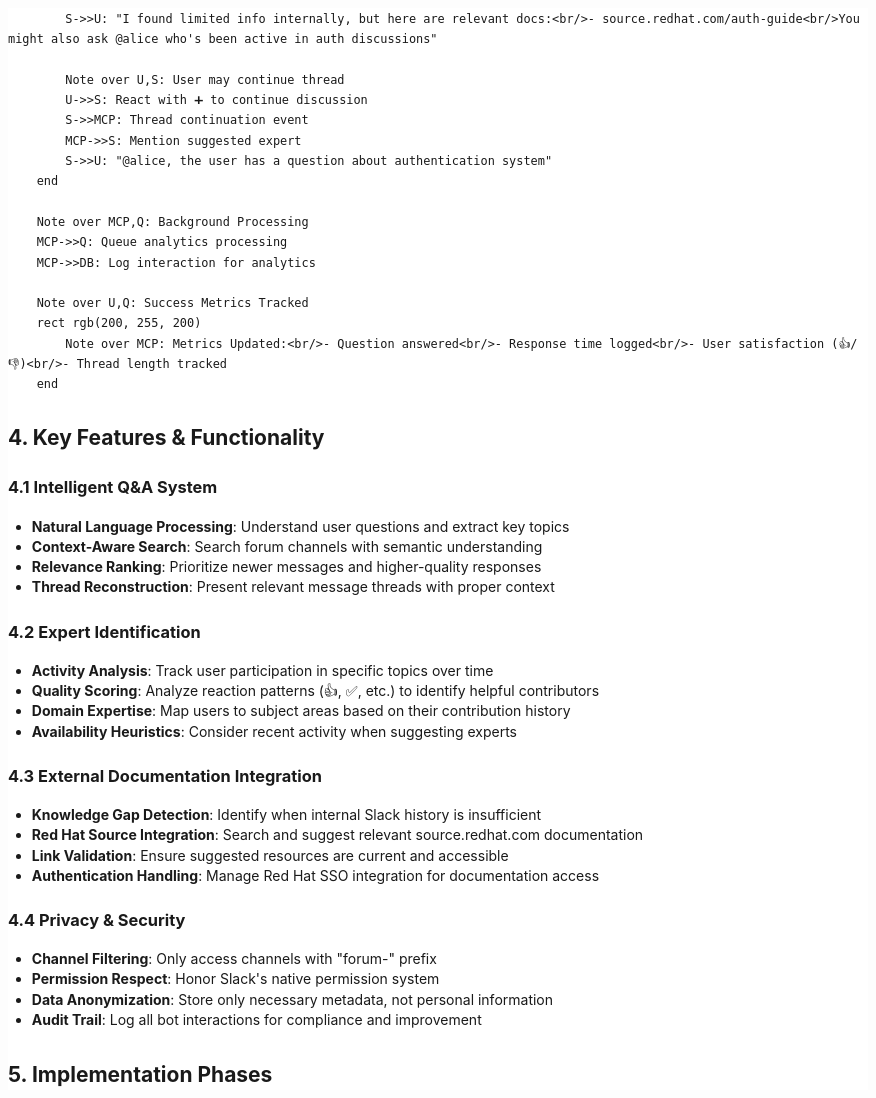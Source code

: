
 ```mermaid
        S->>U: "I found limited info internally, but here are relevant docs:<br/>- source.redhat.com/auth-guide<br/>You might also ask @alice who's been active in auth discussions"
        
        Note over U,S: User may continue thread
        U->>S: React with ➕ to continue discussion
        S->>MCP: Thread continuation event
        MCP->>S: Mention suggested expert
        S->>U: "@alice, the user has a question about authentication system"
    end
    
    Note over MCP,Q: Background Processing
    MCP->>Q: Queue analytics processing
    MCP->>DB: Log interaction for analytics
    
    Note over U,Q: Success Metrics Tracked
    rect rgb(200, 255, 200)
        Note over MCP: Metrics Updated:<br/>- Question answered<br/>- Response time logged<br/>- User satisfaction (👍/👎)<br/>- Thread length tracked
    end
```

## 4. Key Features & Functionality

### 4.1 Intelligent Q&A System
- **Natural Language Processing**: Understand user questions and extract key topics
- **Context-Aware Search**: Search forum channels with semantic understanding
- **Relevance Ranking**: Prioritize newer messages and higher-quality responses
- **Thread Reconstruction**: Present relevant message threads with proper context

### 4.2 Expert Identification
- **Activity Analysis**: Track user participation in specific topics over time
- **Quality Scoring**: Analyze reaction patterns (👍, ✅, etc.) to identify helpful contributors
- **Domain Expertise**: Map users to subject areas based on their contribution history
- **Availability Heuristics**: Consider recent activity when suggesting experts

### 4.3 External Documentation Integration
- **Knowledge Gap Detection**: Identify when internal Slack history is insufficient
- **Red Hat Source Integration**: Search and suggest relevant source.redhat.com documentation
- **Link Validation**: Ensure suggested resources are current and accessible
- **Authentication Handling**: Manage Red Hat SSO integration for documentation access

### 4.4 Privacy & Security
- **Channel Filtering**: Only access channels with "forum-" prefix
- **Permission Respect**: Honor Slack's native permission system
- **Data Anonymization**: Store only necessary metadata, not personal information
- **Audit Trail**: Log all bot interactions for compliance and improvement

## 5. Implementation Phases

Goal of the exercise:
List, from the entries above, every line in which the word "Metrics" shows up.

Worked solution:
    Note over U,Q: Success Metrics Tracked
        Note over MCP: Metrics Updated:<br/>- Question answered<br/>- Response time logged<br/>- User satisfaction (👍/👎)<br/>- Thread length tracked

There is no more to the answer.